Die Strecke durch den DFG ist zwar sehr schön, aber doch eher so die weichgespülte Variante. Es gibt viele Wege durch den Garten, die von Bollerwagen-Gruppen genutzt werden können, um die verschiedenen Gärten und Attraktionen zu erkunden, alles ohne großartige Steigungen, aber letzten Endes geht es immer im Kreis um den großen Teich herum. Der hat mit seiner Wasserorgel auch seinen Reiz, aber ehrlich gesagt verdienen schon die im Park vorhandenen öffentlichen Toiletten mehr Pluspunkte.

2. Treidelpfad

Für einen etwas ambitionierteren Ausflug am Vatertag bietet sich auf der anderen Saarseite auch der Treidelpfad zwischen Saarbrücken und Saargemünd an, heute ein beliebter Weg für Wanderer, Radfahrer und Bollerwagen-Gruppen. Die Strecke ist relativ flach und gut befestigt, so dass sie auch für ungeübte Wanderer oder Familien mit Kindern geeignet ist, lässt aber auch weite Wegstrecken bis über 20 Kilometer zu. Unterwegs gibt es viele schöne Orte zum Rasten, Picknicken oder für eine kleine Pause. Außerdem gibt es entlang des Weges viele historische Gebäude, Brücken und andere Sehenswürdigkeiten zu entdecken. Es ist jedoch wichtig zu beachten, dass der Weg an manchen Stellen schmal sein kann, daher sollten Bollerwagen-Gruppen vorsichtig sein und auf andere Wanderer und Radfahrer achten, soweit das je nach dem welcher Zustand erreicht wurde, noch möglich ist.

3. Spicherer Höhen

Das geschichtsträchtige Gelände gleich über der Grenze ist nicht nur für sonntägliche Ausflüge und Spaziergänge mit der Familie oder Besuch aus dem Reich bestens geeignet, sondern bietet sich gerade für Vatertagsausflüge an. Zahllose Streckenvarianten von richtig steil bis bretteben und reichlich Gastronomie am Wegesrand, darunter mit dem „Woll“ das wohl beliebteste Saarbrücker Bistro in Frankreich. Allerdings ziehen viele hier die „Anreise“ mit dem Wagen vor, der dann entweder auf der Höhe am Hochkreuz oder schon unten im Tal am Campingplatz abgestellt wird.

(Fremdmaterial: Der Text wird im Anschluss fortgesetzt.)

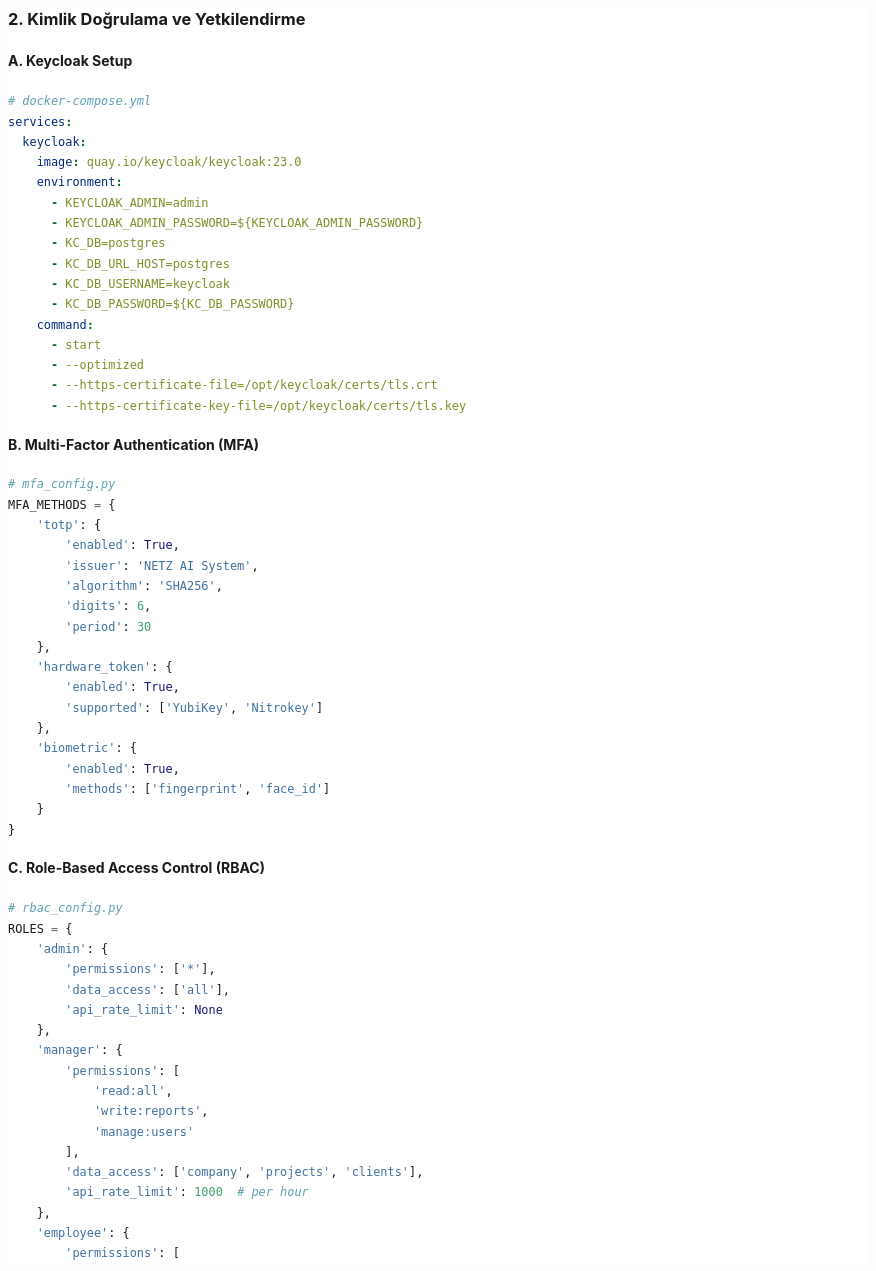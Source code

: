 ### 2. Kimlik Doğrulama ve Yetkilendirme

#### A. Keycloak Setup
```yaml
# docker-compose.yml
services:
  keycloak:
    image: quay.io/keycloak/keycloak:23.0
    environment:
      - KEYCLOAK_ADMIN=admin
      - KEYCLOAK_ADMIN_PASSWORD=${KEYCLOAK_ADMIN_PASSWORD}
      - KC_DB=postgres
      - KC_DB_URL_HOST=postgres
      - KC_DB_USERNAME=keycloak
      - KC_DB_PASSWORD=${KC_DB_PASSWORD}
    command:
      - start
      - --optimized
      - --https-certificate-file=/opt/keycloak/certs/tls.crt
      - --https-certificate-key-file=/opt/keycloak/certs/tls.key
```

#### B. Multi-Factor Authentication (MFA)
```python
# mfa_config.py
MFA_METHODS = {
    'totp': {
        'enabled': True,
        'issuer': 'NETZ AI System',
        'algorithm': 'SHA256',
        'digits': 6,
        'period': 30
    },
    'hardware_token': {
        'enabled': True,
        'supported': ['YubiKey', 'Nitrokey']
    },
    'biometric': {
        'enabled': True,
        'methods': ['fingerprint', 'face_id']
    }
}
```

#### C. Role-Based Access Control (RBAC)
```python
# rbac_config.py
ROLES = {
    'admin': {
        'permissions': ['*'],
        'data_access': ['all'],
        'api_rate_limit': None
    },
    'manager': {
        'permissions': [
            'read:all',
            'write:reports',
            'manage:users'
        ],
        'data_access': ['company', 'projects', 'clients'],
        'api_rate_limit': 1000  # per hour
    },
    'employee': {
        'permissions': [
```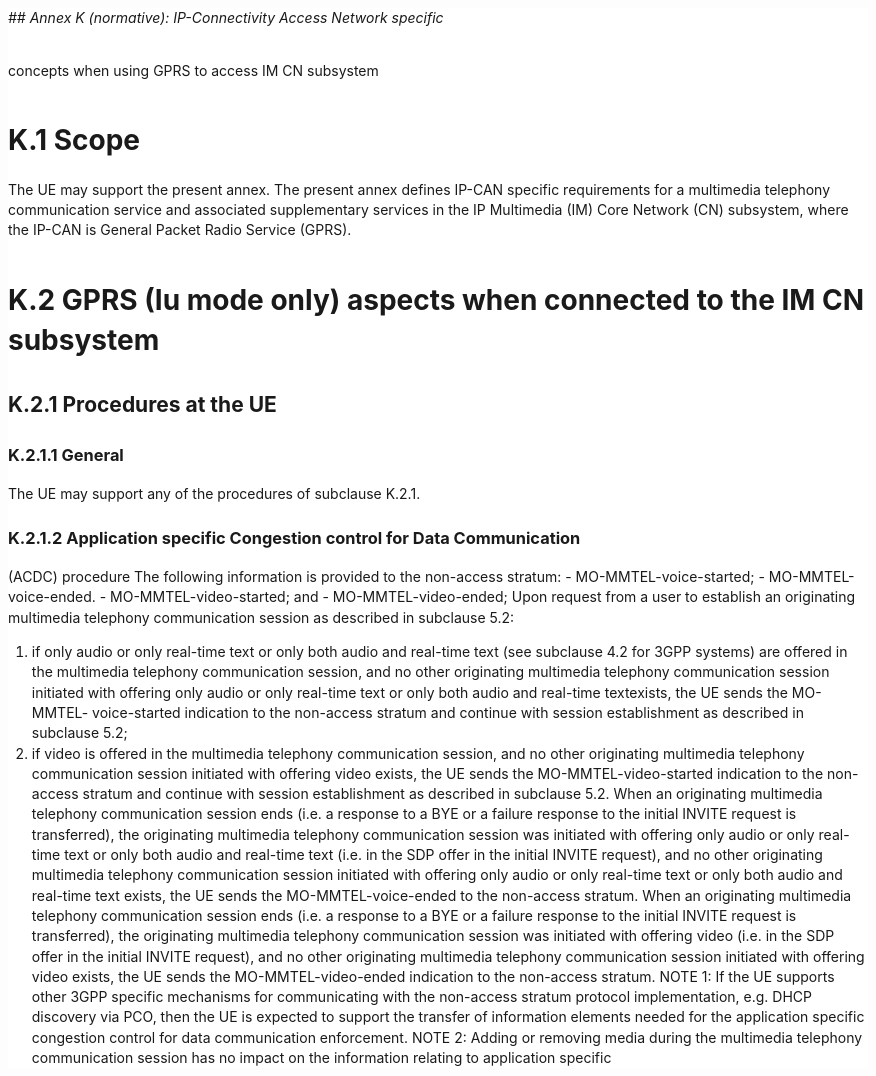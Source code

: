 ###### ## Annex K (normative): IP-Connectivity Access Network specific
concepts when using GPRS to access IM CN subsystem
# K.1 Scope
The UE may support the present annex.
The present annex defines IP-CAN specific requirements for a multimedia
telephony communication service and associated supplementary services in the
IP Multimedia (IM) Core Network (CN) subsystem, where the IP-CAN is General
Packet Radio Service (GPRS).
# K.2 GPRS (Iu mode only) aspects when connected to the IM CN subsystem
## K.2.1 Procedures at the UE
### K.2.1.1 General
The UE may support any of the procedures of subclause K.2.1.
### K.2.1.2 Application specific Congestion control for Data Communication
(ACDC) procedure
The following information is provided to the non-access stratum:
\- MO-MMTEL-voice-started;
\- MO-MMTEL-voice-ended.
\- MO-MMTEL-video-started; and
\- MO-MMTEL-video-ended;
Upon request from a user to establish an originating multimedia telephony
communication session as described in subclause 5.2:
1) if only audio or only real-time text or only both audio and real-time text
(see subclause 4.2 for 3GPP systems) are offered in the multimedia telephony
communication session, and no other originating multimedia telephony
communication session initiated with offering only audio or only real-time
text or only both audio and real-time textexists, the UE sends the MO-MMTEL-
voice-started indication to the non-access stratum and continue with session
establishment as described in subclause 5.2;
2) if video is offered in the multimedia telephony communication session, and
no other originating multimedia telephony communication session initiated with
offering video exists, the UE sends the MO-MMTEL-video-started indication to
the non-access stratum and continue with session establishment as described in
subclause 5.2.
When an originating multimedia telephony communication session ends (i.e. a
response to a BYE or a failure response to the initial INVITE request is
transferred), the originating multimedia telephony communication session was
initiated with offering only audio or only real-time text or only both audio
and real-time text (i.e. in the SDP offer in the initial INVITE request), and
no other originating multimedia telephony communication session initiated with
offering only audio or only real-time text or only both audio and real-time
text exists, the UE sends the MO-MMTEL-voice-ended to the non-access stratum.
When an originating multimedia telephony communication session ends (i.e. a
response to a BYE or a failure response to the initial INVITE request is
transferred), the originating multimedia telephony communication session was
initiated with offering video (i.e. in the SDP offer in the initial INVITE
request), and no other originating multimedia telephony communication session
initiated with offering video exists, the UE sends the MO-MMTEL-video-ended
indication to the non-access stratum.
NOTE 1: If the UE supports other 3GPP specific mechanisms for communicating
with the non-access stratum protocol implementation, e.g. DHCP discovery via
PCO, then the UE is expected to support the transfer of information elements
needed for the application specific congestion control for data communication
enforcement.
NOTE 2: Adding or removing media during the multimedia telephony communication
session has no impact on the information relating to application specific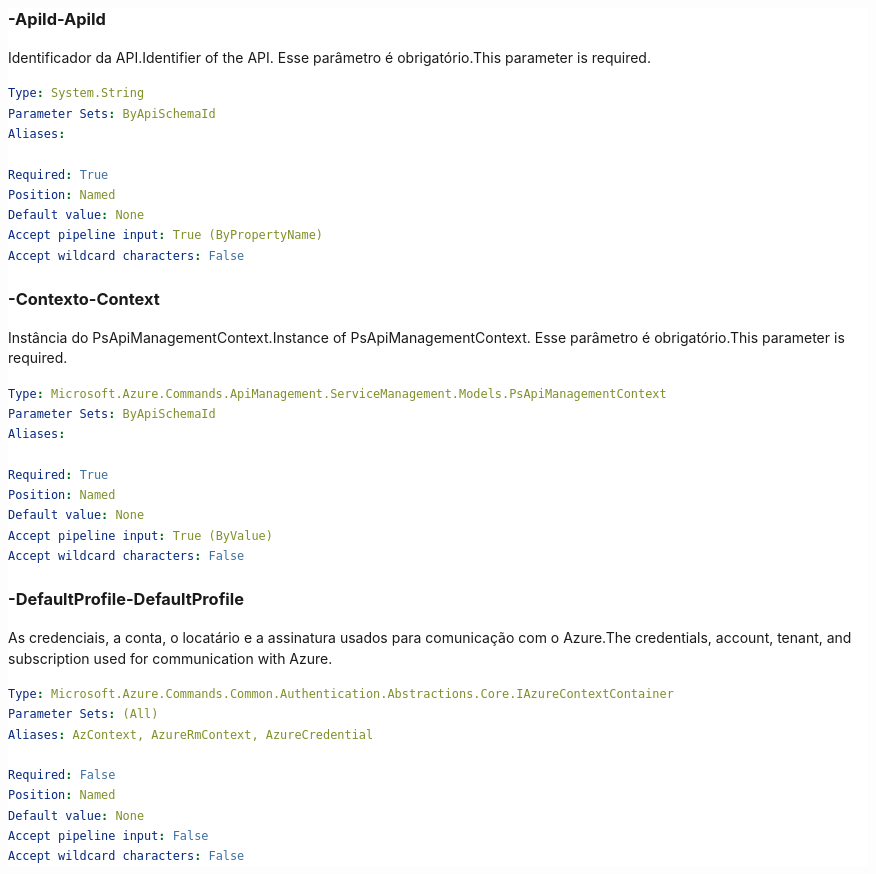 ### <span data-ttu-id="b7b7c-117">-ApiId</span><span class="sxs-lookup"><span data-stu-id="b7b7c-117">-ApiId</span></span>
<span data-ttu-id="b7b7c-118">Identificador da API.</span><span class="sxs-lookup"><span data-stu-id="b7b7c-118">Identifier of the API.</span></span>
<span data-ttu-id="b7b7c-119">Esse parâmetro é obrigatório.</span><span class="sxs-lookup"><span data-stu-id="b7b7c-119">This parameter is required.</span></span>

```yaml
Type: System.String
Parameter Sets: ByApiSchemaId
Aliases:

Required: True
Position: Named
Default value: None
Accept pipeline input: True (ByPropertyName)
Accept wildcard characters: False
```

### <span data-ttu-id="b7b7c-120">-Contexto</span><span class="sxs-lookup"><span data-stu-id="b7b7c-120">-Context</span></span>
<span data-ttu-id="b7b7c-121">Instância do PsApiManagementContext.</span><span class="sxs-lookup"><span data-stu-id="b7b7c-121">Instance of PsApiManagementContext.</span></span>
<span data-ttu-id="b7b7c-122">Esse parâmetro é obrigatório.</span><span class="sxs-lookup"><span data-stu-id="b7b7c-122">This parameter is required.</span></span>

```yaml
Type: Microsoft.Azure.Commands.ApiManagement.ServiceManagement.Models.PsApiManagementContext
Parameter Sets: ByApiSchemaId
Aliases:

Required: True
Position: Named
Default value: None
Accept pipeline input: True (ByValue)
Accept wildcard characters: False
```

### <span data-ttu-id="b7b7c-123">-DefaultProfile</span><span class="sxs-lookup"><span data-stu-id="b7b7c-123">-DefaultProfile</span></span>
<span data-ttu-id="b7b7c-124">As credenciais, a conta, o locatário e a assinatura usados para comunicação com o Azure.</span><span class="sxs-lookup"><span data-stu-id="b7b7c-124">The credentials, account, tenant, and subscription used for communication with Azure.</span></span>

```yaml
Type: Microsoft.Azure.Commands.Common.Authentication.Abstractions.Core.IAzureContextContainer
Parameter Sets: (All)
Aliases: AzContext, AzureRmContext, AzureCredential

Required: False
Position: Named
Default value: None
Accept pipeline input: False
Accept wildcard characters: False
```
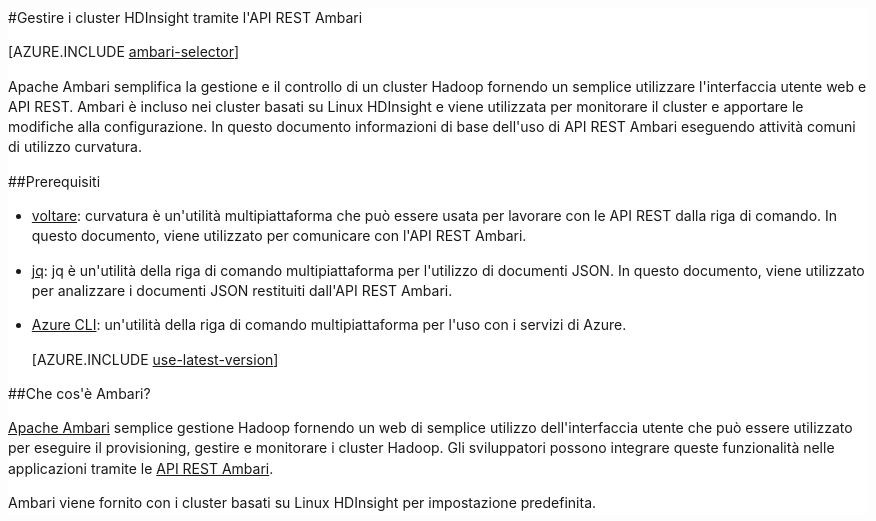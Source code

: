 <properties
   pageTitle="Monitorare e gestire i cluster HDInsight tramite l'API REST di Apache Ambari | Microsoft Azure"
   description="Informazioni su come utilizzare Ambari per monitorare e gestire i cluster basati su Linux HDInsight. In questo documento si imparerà a utilizzare l'API REST Ambari incluso con i cluster HDInsight."
   services="hdinsight"
   documentationCenter=""
   authors="Blackmist"
   manager="jhubbard"
   editor="cgronlun"
    tags="azure-portal"/>

<tags
   ms.service="hdinsight"
   ms.devlang="na"
   ms.topic="article"
   ms.tgt_pltfrm="na"
   ms.workload="big-data"
   ms.date="09/20/2016"
   ms.author="larryfr"/>

#<a name="manage-hdinsight-clusters-by-using-the-ambari-rest-api"></a>Gestire i cluster HDInsight tramite l'API REST Ambari

[AZURE.INCLUDE [ambari-selector](../../includes/hdinsight-ambari-selector.md)]

Apache Ambari semplifica la gestione e il controllo di un cluster Hadoop fornendo un semplice utilizzare l'interfaccia utente web e API REST. Ambari è incluso nei cluster basati su Linux HDInsight e viene utilizzata per monitorare il cluster e apportare le modifiche alla configurazione. In questo documento informazioni di base dell'uso di API REST Ambari eseguendo attività comuni di utilizzo curvatura.

##<a name="prerequisites"></a>Prerequisiti

* [voltare](http://curl.haxx.se/): curvatura è un'utilità multipiattaforma che può essere usata per lavorare con le API REST dalla riga di comando. In questo documento, viene utilizzato per comunicare con l'API REST Ambari.
* [jq](https://stedolan.github.io/jq/): jq è un'utilità della riga di comando multipiattaforma per l'utilizzo di documenti JSON. In questo documento, viene utilizzato per analizzare i documenti JSON restituiti dall'API REST Ambari.
* [Azure CLI](../xplat-cli-install.md): un'utilità della riga di comando multipiattaforma per l'uso con i servizi di Azure.

    [AZURE.INCLUDE [use-latest-version](../../includes/hdinsight-use-latest-cli.md)] 

##<a id="whatis"></a>Che cos'è Ambari?

[Apache Ambari](http://ambari.apache.org) semplice gestione Hadoop fornendo un web di semplice utilizzo dell'interfaccia utente che può essere utilizzato per eseguire il provisioning, gestire e monitorare i cluster Hadoop. Gli sviluppatori possono integrare queste funzionalità nelle applicazioni tramite le [API REST Ambari](https://github.com/apache/ambari/blob/trunk/ambari-server/docs/api/v1/index.md).

Ambari viene fornito con i cluster basati su Linux HDInsight per impostazione predefinita.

In jedem Fall ist es jedoch wichtig, sicherzustellen, dass man die Regeln und Vorschriften für die Nutzung von Bollerwagen beachtet und keine Bereiche betritt, die für die Öffentlichkeit gesperrt sind, beziehungsweise, dass man sich dabei nicht erwischen lässt. Merke: flüchten und wegrennen mit einem Bollerwagen ist etwas für Fortgeschrittene.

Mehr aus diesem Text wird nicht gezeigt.